A shredded card means that it will be stored in the database as '#### **** **** ####'. This renders the PAN useless for all purposes. However, given the first 4 and last 4 digits of any card, you can still search for the patron.

Converting from schedule D to Schedule C compliance will shred all cards currently in the database EXCEPT those set up for future post dated payments. Since that business already exists, those few cards will remain until the final post date payment is take for the patron. At that time, the card will be shredded immediately. This prevents disruption of existing commitments to patrons.

Generally, if you want to take post dated payments and retain the minimum card data in the database, use Schedule D with one day retention.
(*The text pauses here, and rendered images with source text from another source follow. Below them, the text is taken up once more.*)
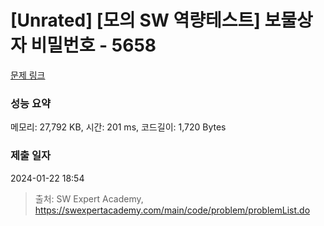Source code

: # [Unrated] [모의 SW 역량테스트] 보물상자 비밀번호 - 5658 

[문제 링크](https://swexpertacademy.com/main/code/problem/problemDetail.do?contestProbId=AWXRUN9KfZ8DFAUo) 

### 성능 요약

메모리: 27,792 KB, 시간: 201 ms, 코드길이: 1,720 Bytes

### 제출 일자

2024-01-22 18:54



> 출처: SW Expert Academy, https://swexpertacademy.com/main/code/problem/problemList.do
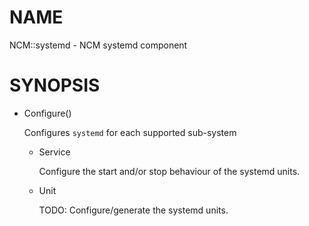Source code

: # NAME

NCM::systemd - NCM systemd component

# SYNOPSIS

- Configure()

    Configures `systemd` for each supported sub-system

    - Service

        Configure the start and/or stop behaviour of the systemd units.

    - Unit

        TODO: Configure/generate the systemd units.
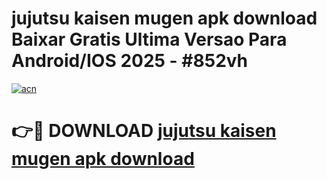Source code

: # jujutsu kaisen mugen apk download Baixar Gratis Ultima Versao Para Android/IOS 2025 - #852vh

[![acn](https://github.com/user-attachments/assets/0f9c940e-d8b0-45ae-aac7-cd30a18b3e1c)](https://app.mediaupload.pro?title=jujutsu_kaisen_mugen_apk_download&ref=27F)

# 👉🔴 DOWNLOAD [jujutsu kaisen mugen apk download](https://app.mediaupload.pro?title=jujutsu_kaisen_mugen_apk_download&ref=27F)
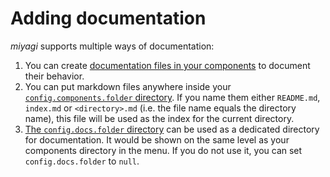 # Adding documentation

_miyagi_ supports multiple ways of documentation:

1. You can create [documentation files in your components](/component-files/documentation/) to document their behavior.
1. You can put markdown files anywhere inside your [`config.components.folder` directory](/configuration/options/#folder_2). If you name them either `README.md`, `index.md` or `<directory>.md` (i.e. the file name equals the directory name), this file will be used as the index for the current directory.
1. [The `config.docs.folder` directory](/configuration/options/#folder_3) can be used as a dedicated directory for documentation. It would be shown on the same level as your components directory in the menu. If you do not use it, you can set `config.docs.folder` to `null`.
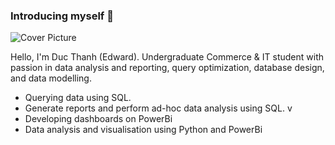 ### Introducing myself 👋
![Cover Picture](https://github.com/ducthanh-nguyen/ducthanh-nguyen/assets/150335868/1856917b-6b82-41ac-a846-efa61181975b)

Hello, I'm Duc Thanh (Edward). Undergraduate Commerce & IT student with passion in data analysis and reporting, query optimization, database design, and data modelling.
- Querying data using SQL. <br>
- Generate reports and perform ad-hoc data analysis using SQL. v
- Developing dashboards on PowerBi <br>
- Data analysis and visualisation using Python and PowerBi <br>



<!--
**ducthanh-nguyen/ducthanh-nguyen** is a ✨ _special_ ✨ repository because its `README.md` (this file) appears on your GitHub profile.

Here are some ideas to get you started:

- 🔭 I’m currently working on ...
- 🌱 I’m currently learning ...
- 👯 I’m looking to collaborate on ...
- 🤔 I’m looking for help with ...
- 💬 Ask me about ...
- 📫 How to reach me: ...
- 😄 Pronouns: ...
- ⚡ Fun fact: ...
-->
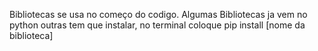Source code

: Bibliotecas se usa no começo do codigo.
Algumas Bibliotecas ja vem no python outras tem que instalar, no terminal coloque pip install [nome da biblioteca]
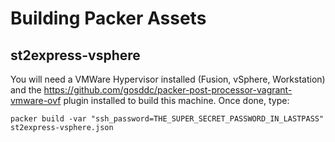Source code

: # Building Packer Assets

## st2express-vsphere

You will need a VMWare Hypervisor installed (Fusion, vSphere, Workstation) and the https://github.com/gosddc/packer-post-processor-vagrant-vmware-ovf plugin installed to build this machine. Once done, type:

`packer build -var "ssh_password=THE_SUPER_SECRET_PASSWORD_IN_LASTPASS" st2express-vsphere.json`
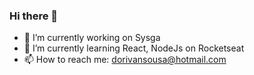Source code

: ### Hi there 👋

- 🔭 I’m currently working on Sysga
- 🌱 I’m currently learning React, NodeJs on Rocketseat
- 📫 How to reach me: dorivansousa@hotmail.com
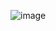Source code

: ![image](https://user-images.githubusercontent.com/89120960/230382232-e9faacd6-f077-447e-b20b-1806e5fdd129.png)
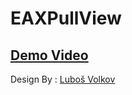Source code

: # EAXPullView

[Demo Video](https://youtu.be/TIGHcvHROgc)
------
Design By : [Luboš Volkov](https://dribbble.com/shots/3814075-iPhone-X-Photo-Editing-App-Concept)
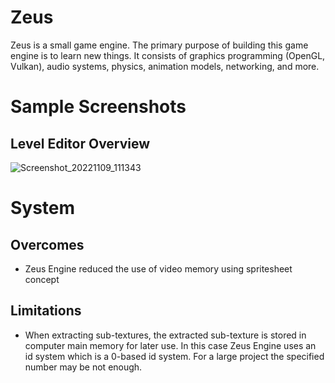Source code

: # Zeus

Zeus is a small game engine. The primary purpose of building this game engine is to learn new things. It consists of graphics programming (OpenGL, Vulkan), audio systems, physics, animation models, networking, and more.

# Sample Screenshots
## Level Editor Overview
![Screenshot_20221109_111343](https://user-images.githubusercontent.com/58256720/200748809-fca45a6b-7bfe-4bf7-8fcc-8840af606999.png)

# System
## Overcomes
* Zeus Engine reduced the use of video memory using spritesheet concept

## Limitations
* When extracting sub-textures, the extracted sub-texture is stored in computer main memory for later use. In this case Zeus Engine uses an id system which is a 0-based id system. For a large project the specified number may be not enough.
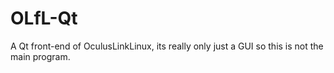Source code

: # OLfL-Qt
A Qt front-end of OculusLinkLinux, its really only just a GUI so this is not the main program.
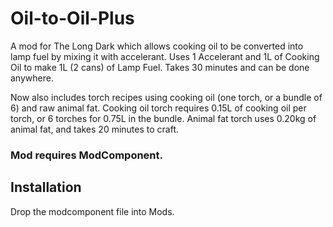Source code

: # Oil-to-Oil-Plus

A mod for The Long Dark which allows cooking oil to be converted into lamp fuel by mixing it with accelerant. Uses 1 Accelerant and 1L of Cooking Oil to make 1L (2 cans) of Lamp Fuel. Takes 30 minutes and can be done anywhere.

Now also includes torch recipes using cooking oil (one torch, or a bundle of 6) and raw animal fat. Cooking oil torch requires 0.15L of cooking oil per torch, or 6 torches for 0.75L in the bundle. Animal fat torch uses 0.20kg of animal fat, and takes 20 minutes to craft.

### Mod requires ModComponent.

## Installation
Drop the modcomponent file into Mods.
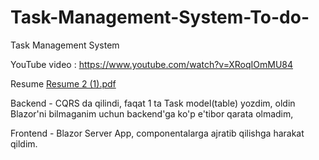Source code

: # Task-Management-System-To-do-
Task Management System

YouTube video : https://www.youtube.com/watch?v=XRoqIOmMU84

Resume [Resume 2 (1).pdf](https://github.com/devnurmuhammad/Task-Management-System-To-do-/files/14073324/Resume.2.1.pdf)


Backend - CQRS da qilindi, faqat 1 ta Task model(table) yozdim, oldin Blazor'ni bilmaganim uchun backend'ga ko'p e'tibor qarata olmadim,

Frontend - Blazor Server App, componentalarga ajratib qilishga harakat qildim.
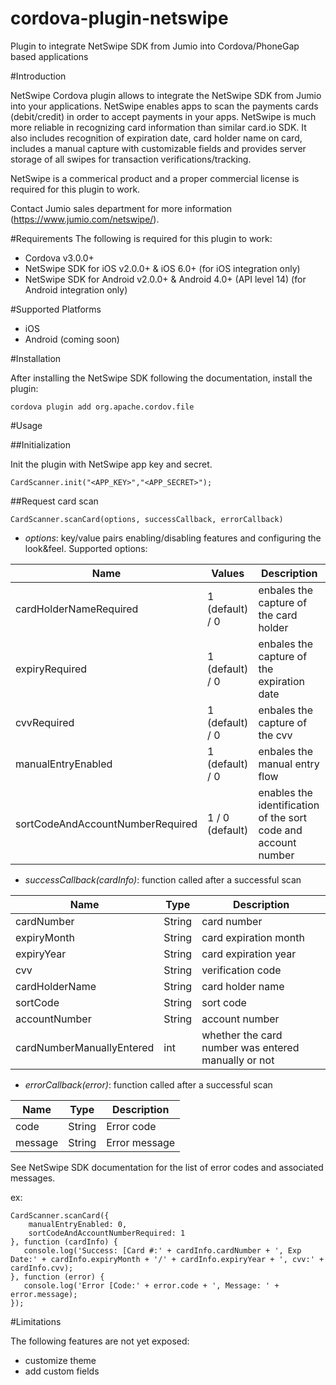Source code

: cordova-plugin-netswipe
=======================

Plugin to integrate NetSwipe SDK from Jumio into Cordova/PhoneGap based applications

#Introduction

NetSwipe Cordova plugin allows to integrate the NetSwipe SDK from Jumio into your applications.
NetSwipe enables apps to scan the payments cards (debit/credit) in order to accept payments in your apps. NetSwipe is much more reliable in recognizing card information than similar card.io SDK. It also includes recognition of expiration date, card holder name on card, includes a manual capture with customizable fields and provides server storage of all swipes for transaction verifications/tracking.

NetSwipe is a commerical product and a proper commercial license is required for this plugin to work. 

Contact Jumio sales department for more information (<https://www.jumio.com/netswipe/>).


#Requirements 
The following is required for this plugin to work:

* Cordova v3.0.0+
* NetSwipe SDK for iOS v2.0.0+ & iOS 6.0+ (for iOS integration only) 
* NetSwipe SDK for Android v2.0.0+ & Android 4.0+ (API level 14) (for Android integration only)

#Supported Platforms

* iOS
* Android (coming soon)

#Installation 

After installing the NetSwipe SDK following the documentation, install the plugin:

	cordova plugin add org.apache.cordov.file


#Usage

##Initialization

Init the plugin with NetSwipe app key and secret.

	CardScanner.init("<APP_KEY>","<APP_SECRET>");


##Request card scan


	CardScanner.scanCard(options, successCallback, errorCallback)

* _options_: key/value pairs enabling/disabling features and configuring the look&feel. Supported options:

Name | Values | Description
---- | ------ | -----------
cardHolderNameRequired | 1 (default) / 0 | enbales the capture of the card holder
expiryRequired | 1 (default) / 0 | enbales the capture of the expiration date
cvvRequired | 1 (default) / 0 | enbales the capture of the cvv
manualEntryEnabled | 1 (default) / 0 | enbales the manual entry flow
sortCodeAndAccountNumberRequired | 1 / 0 (default) | enables the identification of the sort code and account number

* _successCallback(cardInfo)_: function called after a successful scan

Name | Type | Description
---- | ------ | -----------
cardNumber | String | card number
expiryMonth | String | card expiration month
expiryYear | String | card expiration year
cvv | String | verification code
cardHolderName | String | card holder name
sortCode | String | sort code
accountNumber | String | account number
cardNumberManuallyEntered | int | whether the card number was entered manually or not

* _errorCallback(error)_: function called after a successful scan

Name | Type | Description
---- | ------ | -----------
code | String | Error code
message | String | Error message

See NetSwipe SDK documentation for the list of error codes and associated messages.  
	
ex:
	
	CardScanner.scanCard({
		manualEntryEnabled: 0,
		sortCodeAndAccountNumberRequired: 1
	}, function (cardInfo) {
       console.log('Success: [Card #:' + cardInfo.cardNumber + ', Exp Date:' + cardInfo.expiryMonth + '/' + cardInfo.expiryYear + ', cvv:' + cardInfo.cvv);               
    }, function (error) {
       console.log('Error [Code:' + error.code + ', Message: ' + error.message);
    });
    
#Limitations

The following features are not yet exposed:

* customize theme
* add custom fields
 
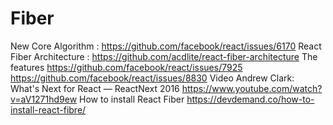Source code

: # Fiber

New Core Algorithm : https://github.com/facebook/react/issues/6170
React Fiber Architecture : https://github.com/acdlite/react-fiber-architecture
The features
https://github.com/facebook/react/issues/7925
https://github.com/facebook/react/issues/8830
Video
Andrew Clark: What's Next for React — ReactNext 2016
https://www.youtube.com/watch?v=aV1271hd9ew
How to install React Fiber
https://devdemand.co/how-to-install-react-fibre/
Schedule C: Shred cards immediately after use	Using an online payment gateway and the Schedule "C" setting means that cards will not be stored in the database. The PAN is sent to the processor to get the authorization code and token from the merchant provider. Those are stored in TM (not the card itself) and the merchant token is what is used for voiding cards. It puts the workstation in scope of a PCI device, but not the database.
Schedule D: Encrypted credit card data	Schedule "D" compliance with about 120 days of retention is sufficient for most venues, especially if you are using post dated payments or may have to deal with refunds for cancelled events.
Retention Period	The number of days credit card information will be retained before it is shredded in a Schedule D environment. Normally 90 days will handle most business cases, and the recommended maximum is 365 days. If you set it to one day, then all cards are shredded right away, except those that are saved for post dated payments.
Schedule D: Post Dated Payments	This option allows storage of encrypted cards for post dated or recurring payments only. Once the last payment is authorized, the card is shredded. It effectively, is the same as the above option with 1 day retention, except that it is far more restrictive in when Theatre Manager will try to make a stored card. This should result is a venue having vastly reduced exposure risk for stored cards under PCI.
	Generates a completely random 60 character key to use as part of the encryption key process that will be unique to the venue and re-encrypt all cards in the database.
	Immediately shreds credit cards longer than the Retention Period as noted above.